▶ **What is required**
Only one stretch of the listing below is wanted. Give it again exactly, from the line with "6.7973316080249475 × 10^299 |" through the line with "8.507652988711967 × 10^298 |".

════════════════════

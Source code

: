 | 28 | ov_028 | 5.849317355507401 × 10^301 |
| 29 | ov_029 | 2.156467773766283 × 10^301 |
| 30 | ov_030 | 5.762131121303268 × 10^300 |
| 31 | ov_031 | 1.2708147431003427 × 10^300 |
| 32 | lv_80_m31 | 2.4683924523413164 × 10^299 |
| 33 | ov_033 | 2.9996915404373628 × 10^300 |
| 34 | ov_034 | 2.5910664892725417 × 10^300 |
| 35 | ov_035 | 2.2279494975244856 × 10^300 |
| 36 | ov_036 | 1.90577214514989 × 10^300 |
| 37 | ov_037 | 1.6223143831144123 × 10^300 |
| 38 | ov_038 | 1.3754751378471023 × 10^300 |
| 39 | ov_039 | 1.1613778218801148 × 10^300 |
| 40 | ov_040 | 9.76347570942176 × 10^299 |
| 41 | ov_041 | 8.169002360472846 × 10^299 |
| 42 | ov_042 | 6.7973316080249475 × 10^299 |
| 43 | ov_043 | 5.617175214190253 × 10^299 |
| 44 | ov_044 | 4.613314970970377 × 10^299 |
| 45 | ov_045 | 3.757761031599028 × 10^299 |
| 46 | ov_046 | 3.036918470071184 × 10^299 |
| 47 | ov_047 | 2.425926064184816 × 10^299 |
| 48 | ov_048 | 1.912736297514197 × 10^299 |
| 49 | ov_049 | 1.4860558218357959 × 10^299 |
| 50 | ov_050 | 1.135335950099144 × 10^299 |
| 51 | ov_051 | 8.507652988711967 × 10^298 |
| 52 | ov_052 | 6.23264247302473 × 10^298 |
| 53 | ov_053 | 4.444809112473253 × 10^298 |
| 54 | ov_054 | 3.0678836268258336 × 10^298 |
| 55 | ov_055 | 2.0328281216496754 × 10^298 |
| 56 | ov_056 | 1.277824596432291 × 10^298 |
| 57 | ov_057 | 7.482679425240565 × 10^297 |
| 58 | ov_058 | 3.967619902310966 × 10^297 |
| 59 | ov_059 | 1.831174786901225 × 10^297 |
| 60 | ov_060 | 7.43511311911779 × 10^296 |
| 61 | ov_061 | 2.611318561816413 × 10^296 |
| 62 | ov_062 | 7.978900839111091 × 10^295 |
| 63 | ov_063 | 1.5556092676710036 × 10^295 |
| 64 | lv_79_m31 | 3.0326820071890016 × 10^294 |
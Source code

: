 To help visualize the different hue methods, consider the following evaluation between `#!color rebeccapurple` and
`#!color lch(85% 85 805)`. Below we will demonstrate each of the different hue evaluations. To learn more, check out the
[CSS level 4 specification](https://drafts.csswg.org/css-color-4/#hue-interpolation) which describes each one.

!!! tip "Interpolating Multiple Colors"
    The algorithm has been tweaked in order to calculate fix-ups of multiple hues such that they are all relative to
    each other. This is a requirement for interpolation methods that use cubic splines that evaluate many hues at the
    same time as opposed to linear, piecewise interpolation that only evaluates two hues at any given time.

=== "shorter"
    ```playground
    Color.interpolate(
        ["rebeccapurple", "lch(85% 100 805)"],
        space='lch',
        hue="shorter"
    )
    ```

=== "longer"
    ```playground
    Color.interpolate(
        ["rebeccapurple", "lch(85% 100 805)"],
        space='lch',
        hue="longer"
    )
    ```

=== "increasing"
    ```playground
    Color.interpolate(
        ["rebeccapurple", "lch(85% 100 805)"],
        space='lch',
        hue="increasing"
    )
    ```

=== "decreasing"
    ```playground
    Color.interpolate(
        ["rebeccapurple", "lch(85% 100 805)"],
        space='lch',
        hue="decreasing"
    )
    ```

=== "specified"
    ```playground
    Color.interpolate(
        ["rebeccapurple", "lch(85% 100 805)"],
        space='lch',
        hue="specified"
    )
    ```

════════════════════

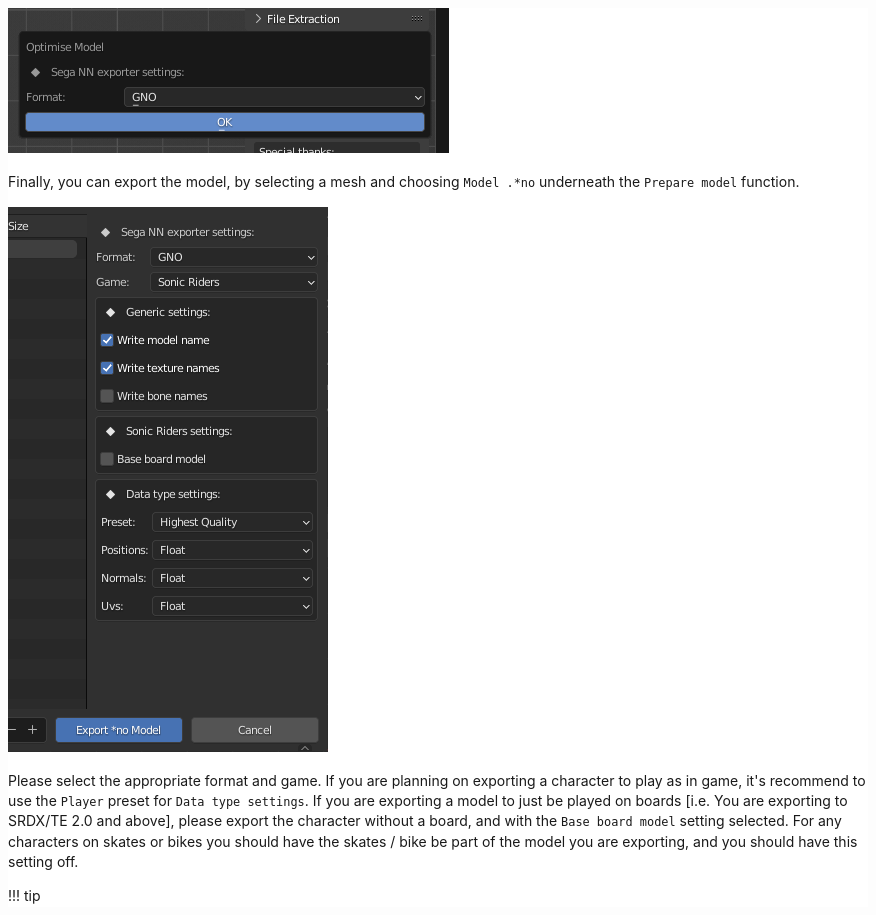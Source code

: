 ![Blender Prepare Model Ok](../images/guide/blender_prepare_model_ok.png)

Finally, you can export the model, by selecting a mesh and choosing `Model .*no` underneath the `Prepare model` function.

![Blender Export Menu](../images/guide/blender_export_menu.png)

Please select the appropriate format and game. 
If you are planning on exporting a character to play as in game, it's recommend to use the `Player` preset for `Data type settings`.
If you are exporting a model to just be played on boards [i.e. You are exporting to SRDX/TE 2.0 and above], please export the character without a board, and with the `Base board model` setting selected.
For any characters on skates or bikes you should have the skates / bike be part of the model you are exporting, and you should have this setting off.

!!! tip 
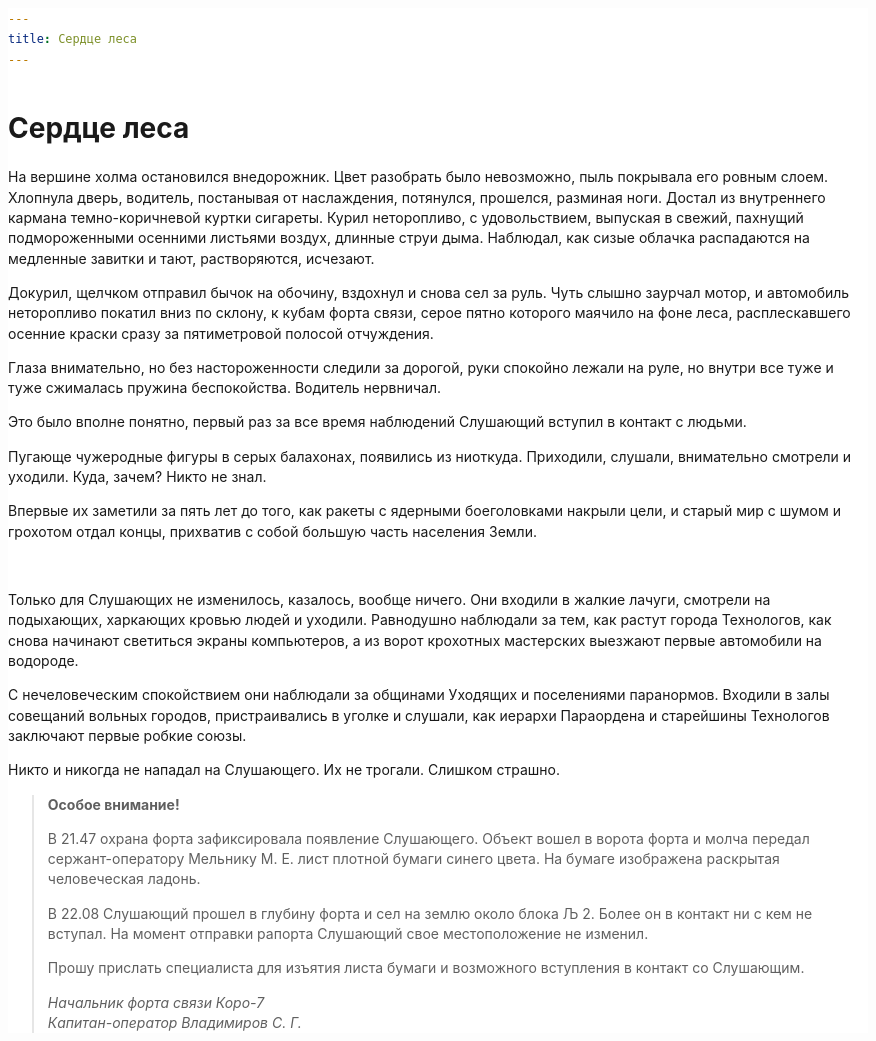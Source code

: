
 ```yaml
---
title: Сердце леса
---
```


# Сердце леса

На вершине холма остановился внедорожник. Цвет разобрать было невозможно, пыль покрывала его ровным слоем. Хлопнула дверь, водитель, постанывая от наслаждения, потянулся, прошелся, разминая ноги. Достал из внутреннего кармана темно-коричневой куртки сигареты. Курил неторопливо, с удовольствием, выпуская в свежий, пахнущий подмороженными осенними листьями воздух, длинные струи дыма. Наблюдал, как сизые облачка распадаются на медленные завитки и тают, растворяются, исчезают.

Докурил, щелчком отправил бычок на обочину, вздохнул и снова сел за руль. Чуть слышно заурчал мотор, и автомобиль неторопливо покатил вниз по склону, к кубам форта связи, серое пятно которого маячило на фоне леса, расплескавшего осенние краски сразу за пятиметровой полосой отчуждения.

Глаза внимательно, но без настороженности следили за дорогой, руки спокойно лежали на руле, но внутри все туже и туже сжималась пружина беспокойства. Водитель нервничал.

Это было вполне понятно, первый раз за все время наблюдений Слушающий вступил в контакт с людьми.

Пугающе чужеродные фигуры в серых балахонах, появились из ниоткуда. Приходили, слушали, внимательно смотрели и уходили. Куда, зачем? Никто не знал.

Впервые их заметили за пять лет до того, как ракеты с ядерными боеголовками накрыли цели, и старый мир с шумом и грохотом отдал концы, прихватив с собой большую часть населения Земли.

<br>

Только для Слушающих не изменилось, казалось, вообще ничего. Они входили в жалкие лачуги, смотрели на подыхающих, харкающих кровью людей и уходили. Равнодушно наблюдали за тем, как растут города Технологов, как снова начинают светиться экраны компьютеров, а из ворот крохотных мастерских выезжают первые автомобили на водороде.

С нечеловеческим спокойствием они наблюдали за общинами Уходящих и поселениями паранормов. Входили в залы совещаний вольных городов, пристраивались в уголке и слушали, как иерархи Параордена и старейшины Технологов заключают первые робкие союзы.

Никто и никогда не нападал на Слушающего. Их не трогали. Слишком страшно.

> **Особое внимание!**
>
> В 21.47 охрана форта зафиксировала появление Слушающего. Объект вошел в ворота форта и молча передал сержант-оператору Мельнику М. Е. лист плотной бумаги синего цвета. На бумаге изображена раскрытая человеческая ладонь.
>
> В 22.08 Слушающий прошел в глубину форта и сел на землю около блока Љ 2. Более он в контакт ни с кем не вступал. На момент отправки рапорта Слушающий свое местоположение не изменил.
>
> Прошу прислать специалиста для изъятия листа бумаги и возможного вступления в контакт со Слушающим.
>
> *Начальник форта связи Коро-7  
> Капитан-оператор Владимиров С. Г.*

════════════════════

▶ **Response area**
| 42 | ov_042 | 6.7973316080249475 × 10^299 |
| 43 | ov_043 | 5.617175214190253 × 10^299 |
| 44 | ov_044 | 4.613314970970377 × 10^299 |
| 45 | ov_045 | 3.757761031599028 × 10^299 |
| 46 | ov_046 | 3.036918470071184 × 10^299 |
| 47 | ov_047 | 2.425926064184816 × 10^299 |
| 48 | ov_048 | 1.912736297514197 × 10^299 |
| 49 | ov_049 | 1.4860558218357959 × 10^299 |
| 50 | ov_050 | 1.135335950099144 × 10^299 |
| 51 | ov_051 | 8.507652988711967 × 10^298 |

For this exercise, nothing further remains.